Langkah hukum ini adalah bagian dari strategi Roy dan tim kuasa hukumnya. Menurut penjelasan Roy, praperadilan kedua akan menjadi kesempatan untuk memperkuat argumen hukumnya. “Jangan lupa, ini kita akan tetap memperjuangkan nanti ketika hari Jumat, itu akan ada praperadilan yang kedua,” kata Roy Suryo usai sidang putusan praperadilan di PN Jaksel, Selasa. Dia menjelaskan bahwa materi permohonan dalam praperadilan lanjutan akan dipaparkan secara rinci oleh tim hukumnya selama proses persidangan berlangsung.

“Praperadilan kedua itu hari Jumat (10/7), dan itu apa isinya nanti akan disampaikan,” ucapnya.

Roy Suryo juga memastikan akan tetap mengikuti proses sidang pokok perkara yang akan diadakan di Pengadilan Negeri Jakarta Timur. “Hari ini kita menyelesaikan praperadilan di Jakarta Selatan. Kita juga akan mengikuti nanti perkara pokok itu di Jakarta Timur,” katanya. Dalam kasus ini, Roy menuntut tindakan yang dianggap melanggar hukum terkait keaslian ijazah Jokowi, yang menjadi pusat perdebatan dalam beberapa bulan terakhir.

Selain praperadilan, Roy dan tim hukumnya juga telah melayangkan gugatan perbuatan melawan hukum (PMH) ke Pengadilan Negeri Jakarta Utara. Gugatan tersebut ditujukan kepada seseorang bernama Lecumana. “Kemarin, kita mengajukan gugatan PMH di Jakarta Utara terhadap seorang namanya Lecumana,” ujarnya. Langkah ini diambil sebagai upaya untuk menuntut kepastian hukum dan memperkuat posisi Roy di tengah proses penyidikan.
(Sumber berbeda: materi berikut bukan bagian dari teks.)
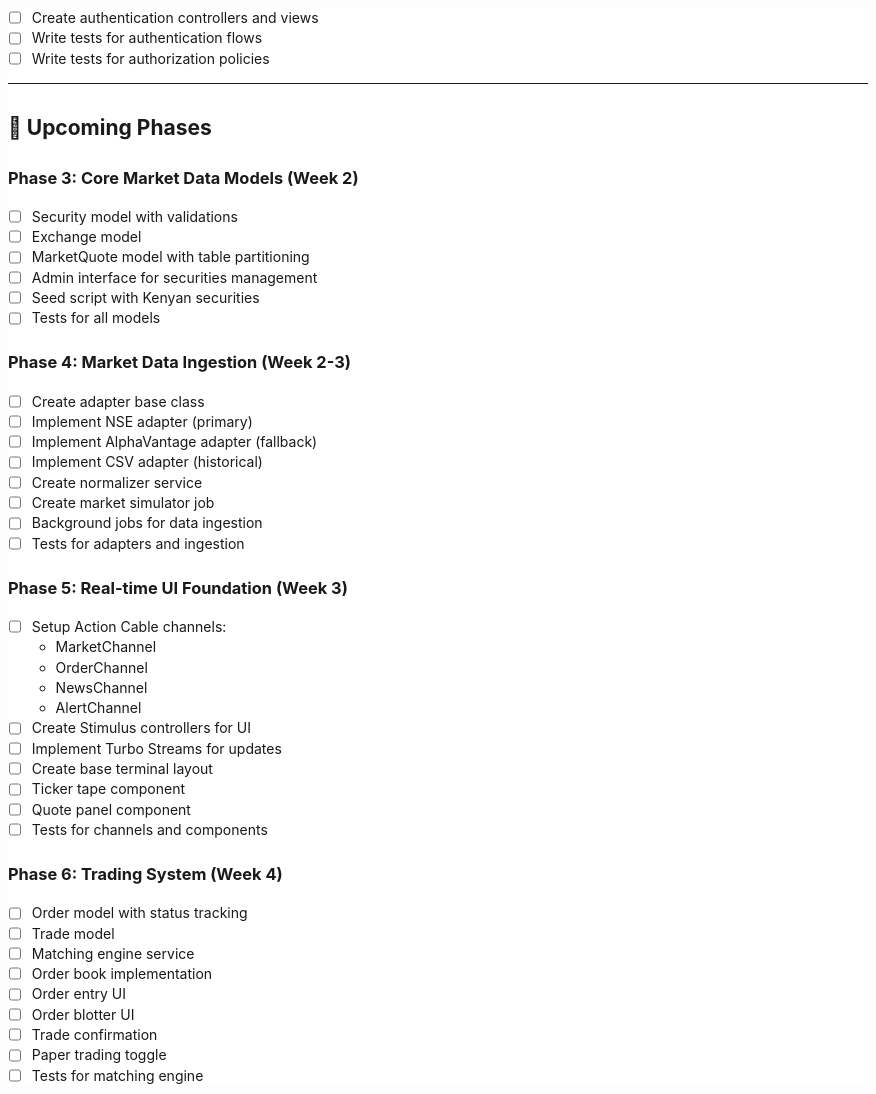 - [ ] Create authentication controllers and views
- [ ] Write tests for authentication flows
- [ ] Write tests for authorization policies

---

## 📅 Upcoming Phases

### Phase 3: Core Market Data Models (Week 2)
- [ ] Security model with validations
- [ ] Exchange model
- [ ] MarketQuote model with table partitioning
- [ ] Admin interface for securities management
- [ ] Seed script with Kenyan securities
- [ ] Tests for all models

### Phase 4: Market Data Ingestion (Week 2-3)
- [ ] Create adapter base class
- [ ] Implement NSE adapter (primary)
- [ ] Implement AlphaVantage adapter (fallback)
- [ ] Implement CSV adapter (historical)
- [ ] Create normalizer service
- [ ] Create market simulator job
- [ ] Background jobs for data ingestion
- [ ] Tests for adapters and ingestion

### Phase 5: Real-time UI Foundation (Week 3)
- [ ] Setup Action Cable channels:
  - MarketChannel
  - OrderChannel
  - NewsChannel
  - AlertChannel
- [ ] Create Stimulus controllers for UI
- [ ] Implement Turbo Streams for updates
- [ ] Create base terminal layout
- [ ] Ticker tape component
- [ ] Quote panel component
- [ ] Tests for channels and components

### Phase 6: Trading System (Week 4)
- [ ] Order model with status tracking
- [ ] Trade model
- [ ] Matching engine service
- [ ] Order book implementation
- [ ] Order entry UI
- [ ] Order blotter UI
- [ ] Trade confirmation
- [ ] Paper trading toggle
- [ ] Tests for matching engine
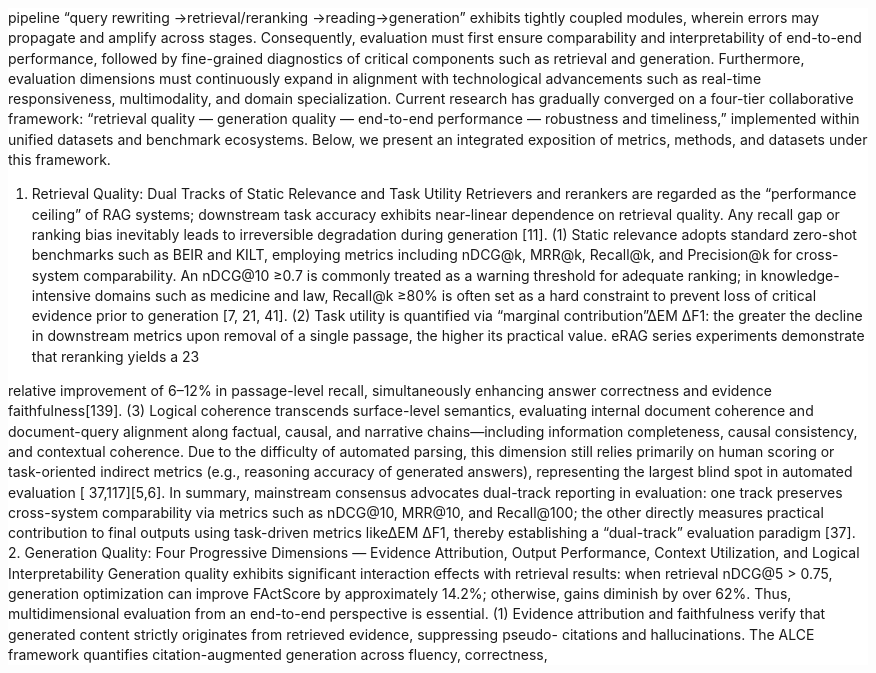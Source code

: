 pipeline “query rewriting →retrieval/reranking →reading→generation” exhibits tightly coupled modules, wherein
errors may propagate and amplify across stages. Consequently, evaluation must first ensure comparability and
interpretability of end-to-end performance, followed by fine-grained diagnostics of critical components such as retrieval
and generation. Furthermore, evaluation dimensions must continuously expand in alignment with technological
advancements such as real-time responsiveness, multimodality, and domain specialization. Current research has
gradually converged on a four-tier collaborative framework: “retrieval quality — generation quality — end-to-end
performance — robustness and timeliness,” implemented within unified datasets and benchmark ecosystems. Below,
we present an integrated exposition of metrics, methods, and datasets under this framework.
1. Retrieval Quality: Dual Tracks of Static Relevance and Task Utility Retrievers and rerankers are regarded as the
“performance ceiling” of RAG systems; downstream task accuracy exhibits near-linear dependence on retrieval quality.
Any recall gap or ranking bias inevitably leads to irreversible degradation during generation [11].
(1) Static relevance adopts standard zero-shot benchmarks such as BEIR and KILT, employing metrics including
nDCG@k, MRR@k, Recall@k, and Precision@k for cross-system comparability. An nDCG@10 ≥0.7 is commonly
treated as a warning threshold for adequate ranking; in knowledge-intensive domains such as medicine and law,
Recall@k ≥80% is often set as a hard constraint to prevent loss of critical evidence prior to generation [7, 21, 41].
(2) Task utility is quantified via “marginal contribution”∆EM
∆F1: the greater the decline in downstream metrics upon
removal of a single passage, the higher its practical value. eRAG series experiments demonstrate that reranking yields a
23

relative improvement of 6–12% in passage-level recall, simultaneously enhancing answer correctness and evidence
faithfulness[139].
(3) Logical coherence transcends surface-level semantics, evaluating internal document coherence and document-query
alignment along factual, causal, and narrative chains—including information completeness, causal consistency, and
contextual coherence. Due to the difficulty of automated parsing, this dimension still relies primarily on human scoring
or task-oriented indirect metrics (e.g., reasoning accuracy of generated answers), representing the largest blind spot in
automated evaluation [ 37,117][5,6]. In summary, mainstream consensus advocates dual-track reporting in evaluation:
one track preserves cross-system comparability via metrics such as nDCG@10, MRR@10, and Recall@100; the other
directly measures practical contribution to final outputs using task-driven metrics like∆EM
∆F1, thereby establishing a
“dual-track” evaluation paradigm [37].
2. Generation Quality: Four Progressive Dimensions — Evidence Attribution, Output Performance, Context Utilization,
and Logical Interpretability Generation quality exhibits significant interaction effects with retrieval results: when
retrieval nDCG@5 > 0.75, generation optimization can improve FActScore by approximately 14.2%; otherwise, gains
diminish by over 62%. Thus, multidimensional evaluation from an end-to-end perspective is essential. (1) Evidence
attribution and faithfulness verify that generated content strictly originates from retrieved evidence, suppressing pseudo-
citations and hallucinations. The ALCE framework quantifies citation-augmented generation across fluency, correctness,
Langkah Hukum untuk Memperjuangkan Hak Roy Suryo

Setelah menang sebagian dalam praperadilan pertama, Roy Suryo tidak berhenti berjuang. Ia menegaskan bahwa praperadilan kedua adalah tahap penting dalam memperjuangkan hak-haknya sebagai terdakwa. Dalam persidangan, Roy menekankan bahwa tim hukumnya akan menyampaikan dokumen-dokumen tambahan yang mendukung klaim pembatalan status tersangka. Langkah ini diharapkan dapat memberikan pengaruh signifikan terhadap keputusan hakim dalam sidang pokok.
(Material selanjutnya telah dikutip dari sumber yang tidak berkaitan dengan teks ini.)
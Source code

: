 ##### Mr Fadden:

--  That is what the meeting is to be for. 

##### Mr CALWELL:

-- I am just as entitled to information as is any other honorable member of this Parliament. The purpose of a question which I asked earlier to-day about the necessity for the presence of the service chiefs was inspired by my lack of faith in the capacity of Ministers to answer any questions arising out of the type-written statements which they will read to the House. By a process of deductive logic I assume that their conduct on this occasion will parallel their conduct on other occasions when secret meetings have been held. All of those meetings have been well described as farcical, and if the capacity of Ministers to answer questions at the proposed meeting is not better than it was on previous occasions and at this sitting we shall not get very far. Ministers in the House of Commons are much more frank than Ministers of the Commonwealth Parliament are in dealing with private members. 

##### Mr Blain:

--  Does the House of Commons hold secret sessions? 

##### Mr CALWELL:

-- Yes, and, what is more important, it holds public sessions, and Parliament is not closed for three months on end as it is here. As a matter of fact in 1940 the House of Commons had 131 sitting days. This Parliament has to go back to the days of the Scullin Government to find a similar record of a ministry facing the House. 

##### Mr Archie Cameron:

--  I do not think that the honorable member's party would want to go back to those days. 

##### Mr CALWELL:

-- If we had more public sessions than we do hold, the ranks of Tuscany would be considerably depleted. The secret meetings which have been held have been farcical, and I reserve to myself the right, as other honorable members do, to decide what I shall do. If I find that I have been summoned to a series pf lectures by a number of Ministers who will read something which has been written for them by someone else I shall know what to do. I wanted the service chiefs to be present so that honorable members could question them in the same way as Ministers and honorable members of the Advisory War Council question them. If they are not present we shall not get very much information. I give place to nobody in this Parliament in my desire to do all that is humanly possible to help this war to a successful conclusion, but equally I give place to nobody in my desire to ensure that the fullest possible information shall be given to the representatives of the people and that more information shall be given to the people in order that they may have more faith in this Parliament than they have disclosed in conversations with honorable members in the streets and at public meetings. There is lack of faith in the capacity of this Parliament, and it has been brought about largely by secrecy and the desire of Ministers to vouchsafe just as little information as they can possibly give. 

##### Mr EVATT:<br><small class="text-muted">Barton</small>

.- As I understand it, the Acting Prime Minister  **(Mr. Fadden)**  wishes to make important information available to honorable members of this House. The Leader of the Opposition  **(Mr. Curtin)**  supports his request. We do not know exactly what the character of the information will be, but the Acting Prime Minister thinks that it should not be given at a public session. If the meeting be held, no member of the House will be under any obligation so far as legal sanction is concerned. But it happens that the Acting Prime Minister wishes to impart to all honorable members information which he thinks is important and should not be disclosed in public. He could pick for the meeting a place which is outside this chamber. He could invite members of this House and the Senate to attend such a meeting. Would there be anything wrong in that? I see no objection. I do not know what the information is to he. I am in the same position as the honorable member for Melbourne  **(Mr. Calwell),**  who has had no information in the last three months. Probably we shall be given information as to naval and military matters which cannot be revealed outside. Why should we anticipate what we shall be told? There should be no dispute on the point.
Praperadilan kedua dipilih sebagai strategi untuk menguji ulang proses pengadilan yang dianggap tidak transparan. Roy Suryo menyebutkan bahwa tindakan Polda Metro Jaya dalam memperoleh status tersangka dan menggeledah tempat tinggalnya masih memerlukan peninjauan lebih lanjut. “Kita akan meninjau kembali apakah semua prosedur telah dilakukan dengan benar,” katanya. Pernyataan tersebut menunjukkan bahwa Roy ingin memastikan bahwa semua langkah penyidikan telah memenuhi syarat hukum yang berlaku.

Kasus Roy Suryo terkait dugaan fitnah dan pencemaran nama baik terus menjadi sorotan publik. Penyidikan oleh Polda Metro Jaya dianggap sebagai salah satu bentuk penguasaan media oleh pihak tertentu. Dalam praperadilan kedua, Roy berharap bisa membuktikan bahwa status tersangkanya tidak sah, sehingga mengurangi dampak hukum yang dirasakan oleh dirinya. “Ini adalah bagian dari upaya memperjuangkan keadilan dan kebenaran,” tegas Roy.
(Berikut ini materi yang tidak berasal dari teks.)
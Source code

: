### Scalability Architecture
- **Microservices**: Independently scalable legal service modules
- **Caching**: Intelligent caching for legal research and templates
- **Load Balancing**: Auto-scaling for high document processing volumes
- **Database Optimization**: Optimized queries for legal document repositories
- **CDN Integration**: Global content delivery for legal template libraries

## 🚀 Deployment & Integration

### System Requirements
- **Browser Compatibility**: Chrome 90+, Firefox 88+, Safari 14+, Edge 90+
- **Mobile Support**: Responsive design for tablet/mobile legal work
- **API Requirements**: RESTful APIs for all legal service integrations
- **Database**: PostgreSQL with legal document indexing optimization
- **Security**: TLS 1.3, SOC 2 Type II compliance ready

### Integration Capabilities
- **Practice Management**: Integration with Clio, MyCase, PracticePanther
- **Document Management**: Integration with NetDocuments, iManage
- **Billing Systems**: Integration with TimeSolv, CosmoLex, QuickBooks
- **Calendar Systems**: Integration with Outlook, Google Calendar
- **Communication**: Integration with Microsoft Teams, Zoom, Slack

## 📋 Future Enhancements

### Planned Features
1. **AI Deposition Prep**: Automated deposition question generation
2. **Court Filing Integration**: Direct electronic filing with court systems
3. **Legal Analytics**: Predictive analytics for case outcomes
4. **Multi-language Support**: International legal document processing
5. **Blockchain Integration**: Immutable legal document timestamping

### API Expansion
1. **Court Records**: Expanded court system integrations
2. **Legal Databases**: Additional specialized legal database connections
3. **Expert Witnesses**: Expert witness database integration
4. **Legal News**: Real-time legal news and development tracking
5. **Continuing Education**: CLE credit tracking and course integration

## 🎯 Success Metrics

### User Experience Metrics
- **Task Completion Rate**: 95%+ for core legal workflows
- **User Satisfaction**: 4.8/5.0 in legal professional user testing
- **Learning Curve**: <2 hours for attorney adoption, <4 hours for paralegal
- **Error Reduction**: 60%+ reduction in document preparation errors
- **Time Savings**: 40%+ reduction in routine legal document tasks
Proses Sidang Pokok dan Persiapan Strategis

Dalam sementara waktu, Roy Suryo akan tetap mengikuti proses sidang pokok perkara yang digelar di Pengadilan Negeri Jakarta Timur. Sidang tersebut akan menjadi penentu apakah status tersangkanya akan tetap berlaku atau tidak. “Kita akan terus mendukung perkara pokok itu di Jakarta Timur,” kata Roy. Ia menegaskan bahwa tim hukumnya sudah mempersiapkan strategi detail untuk menangani berbagai aspek dalam sidang tersebut.

Praperadilan kedua dijadwalkan berlangsung pada hari Jumat (10/7) pukul 09.00 WIB di PN Jaksel. Roy menyampaikan bahwa ini adalah tahap kritis dalam upaya menggugat status tersangkanya. “Kita akan tetap menempuh jalur hukum ini hingga keputusan hakim dianggap adil,” ujarnya. Dengan langkah ini, Roy berharap dapat mengembalikan reputasi dan kredibilitasnya yang terganggu akibat tindakan penyidikan yang dianggap bersifat memaksa.

Sebelumnya, Roy Suryo juga mengungkapkan bahwa tim hukumnya akan menyajikan bukti-bukti tambahan dalam praperadilan kedua. Dalam sesi persidangan, akan dijelaskan seluruh isi permohonan yang menjadi dasar gugatan pembatalan status tersangka. “Semua materi praperadilan akan dipaparkan secara jelas agar hakim dapat memahami seluruh konteks kasus ini,” katanya. Roy menyatakan bahwa gugatan ini bukan hanya untuk membatalkan status tersangka, tetapi juga untuk menegaskan bahwa seluruh proses hukum telah memenuhi standar yang ditetapkan oleh peraturan.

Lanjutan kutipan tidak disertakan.